Matter of the Manor explores alternative ways to engage with the re-inhabitation of historic places in order to include the forceful emotional affect that these sites elicit in their surrounding communities. The project uses Wymering Manor, a 16th Century house in Cosham, Portsmouth, UK, as a case study to examine the ways in which subjective experiences and emotions can be represented in the future of city making. The house provides a space of cultural and historical ‘affect’ in the middle of a suburban setting where local people are invited to engage through volunteering or as an audience member to one of its varied events. The volunteers are drawn into the house looking to connect with others, with history and the pleasure of being in a historic building. Through the collective daily acts and the physical poetics of hoovering, taking tours, dusting, making tea and decorating they embody the manor; as a result of repetition of these gestures the house becomes part of those that visit it. The richness of its surfaces, the smell of damp, the crumbling timber and dust made by larvae beetle slowly eating away at its core all create an overwhelming sense of affect. New digital technologies are used to rethink the tangible and intangible effects of the house and create magical transitions between the body, imagination and place. The house heads in a new direction without a fixed plan or future but one where the many voices of the volunteers and its non-human inhabitants effect its many potential futures. It creates a vehicle to re-think architectural production and practices and develops a space to include the everyday longings and desires of the communities in the future of cities, to form resilience through actions of care and found magic.

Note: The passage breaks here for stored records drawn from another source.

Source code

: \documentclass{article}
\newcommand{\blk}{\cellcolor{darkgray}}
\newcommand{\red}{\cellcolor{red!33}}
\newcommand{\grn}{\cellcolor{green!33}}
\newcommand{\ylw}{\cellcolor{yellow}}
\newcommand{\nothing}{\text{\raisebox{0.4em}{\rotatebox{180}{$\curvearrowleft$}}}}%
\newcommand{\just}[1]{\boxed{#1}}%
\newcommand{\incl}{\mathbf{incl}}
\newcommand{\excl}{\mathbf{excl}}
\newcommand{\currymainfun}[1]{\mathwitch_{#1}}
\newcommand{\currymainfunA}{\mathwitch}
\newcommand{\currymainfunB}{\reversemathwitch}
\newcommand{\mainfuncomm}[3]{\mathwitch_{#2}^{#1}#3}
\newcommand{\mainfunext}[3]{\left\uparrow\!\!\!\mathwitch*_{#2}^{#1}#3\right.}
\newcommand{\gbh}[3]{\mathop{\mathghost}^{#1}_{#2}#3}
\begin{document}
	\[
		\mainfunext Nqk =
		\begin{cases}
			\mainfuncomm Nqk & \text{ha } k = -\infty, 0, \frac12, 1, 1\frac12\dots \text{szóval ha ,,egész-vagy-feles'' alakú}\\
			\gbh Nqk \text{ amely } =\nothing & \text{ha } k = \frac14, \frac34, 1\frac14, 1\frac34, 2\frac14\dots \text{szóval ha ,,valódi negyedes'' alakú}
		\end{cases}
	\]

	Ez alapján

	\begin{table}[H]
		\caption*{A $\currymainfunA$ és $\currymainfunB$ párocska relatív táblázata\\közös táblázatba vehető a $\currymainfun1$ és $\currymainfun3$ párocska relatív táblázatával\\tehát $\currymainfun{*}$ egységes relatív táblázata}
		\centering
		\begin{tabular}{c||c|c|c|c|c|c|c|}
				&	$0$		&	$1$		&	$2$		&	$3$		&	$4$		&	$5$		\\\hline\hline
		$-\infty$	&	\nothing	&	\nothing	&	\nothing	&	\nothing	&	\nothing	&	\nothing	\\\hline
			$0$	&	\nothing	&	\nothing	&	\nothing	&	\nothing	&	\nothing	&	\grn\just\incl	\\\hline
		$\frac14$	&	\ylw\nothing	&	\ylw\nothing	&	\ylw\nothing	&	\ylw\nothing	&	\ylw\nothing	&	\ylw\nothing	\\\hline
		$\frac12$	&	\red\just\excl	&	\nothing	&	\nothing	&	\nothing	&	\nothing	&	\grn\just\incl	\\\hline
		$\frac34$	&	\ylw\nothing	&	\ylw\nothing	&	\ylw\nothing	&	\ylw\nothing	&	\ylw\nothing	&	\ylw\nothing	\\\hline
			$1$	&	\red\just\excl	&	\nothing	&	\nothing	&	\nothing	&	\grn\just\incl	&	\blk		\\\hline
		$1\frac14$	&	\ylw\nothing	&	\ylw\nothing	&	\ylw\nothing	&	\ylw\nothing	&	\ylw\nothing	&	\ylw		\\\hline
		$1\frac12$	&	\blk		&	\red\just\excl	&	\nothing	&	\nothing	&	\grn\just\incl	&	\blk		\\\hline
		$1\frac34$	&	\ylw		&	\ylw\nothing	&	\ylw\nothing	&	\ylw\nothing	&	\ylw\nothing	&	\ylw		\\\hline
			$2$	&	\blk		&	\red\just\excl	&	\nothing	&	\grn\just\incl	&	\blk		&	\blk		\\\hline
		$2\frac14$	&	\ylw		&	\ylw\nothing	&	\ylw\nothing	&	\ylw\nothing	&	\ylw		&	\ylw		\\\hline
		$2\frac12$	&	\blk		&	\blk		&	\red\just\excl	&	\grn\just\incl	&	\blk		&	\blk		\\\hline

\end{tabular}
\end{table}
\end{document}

Maggie Bowers’ research is located within the fields of postcolonial and North American writing. Having focussed her undergraduate studies on American literature, she specialised in Canadian women’s writing for her MA and then multi-ethnic women’s writing for her Phd. she taught at the University of Kent and the University of Antwerp before coming to Portsmouth. Bowers has also worked for Wasafiri (the journal for international contemporary writing) and the European Commission. She has published on magical realism, Indian women’s writing in English, African American women’s writing, Asian American writing, and Native American writing. She has a particular interest in the intersections of narrative form, ritualistic and political aspects of literature.
Belinda Mitchell’s work focuses on drawing as a critical and gendered means for understanding interior space. Her research takes place through interdisciplinary processes and her current work engages with Wymering Manor, a 16th century house in Cosham, where she has developed experimental heritage practices to represent the intangible qualities of historic settings. Recent publications include Matter of the Manor (2018) Journal of Interior Design, Wiley, Thresholds of the Future (2019) Interior Futures, Crucible USA and Drawing IN: Bodies in Motion (2022) Remote Practices, Architecture at a Distance, Lund Humphries. Recently she exhibited at the Espacio Gallery, London with degrees of freedom, in Osmosis (2022) a collaborative exhibition with artists working at the intersection of language, place and materiality, and she was shortlisted in the Architectural Drawing Prize, hybrid drawing category, at the World Architecture Festival 2022.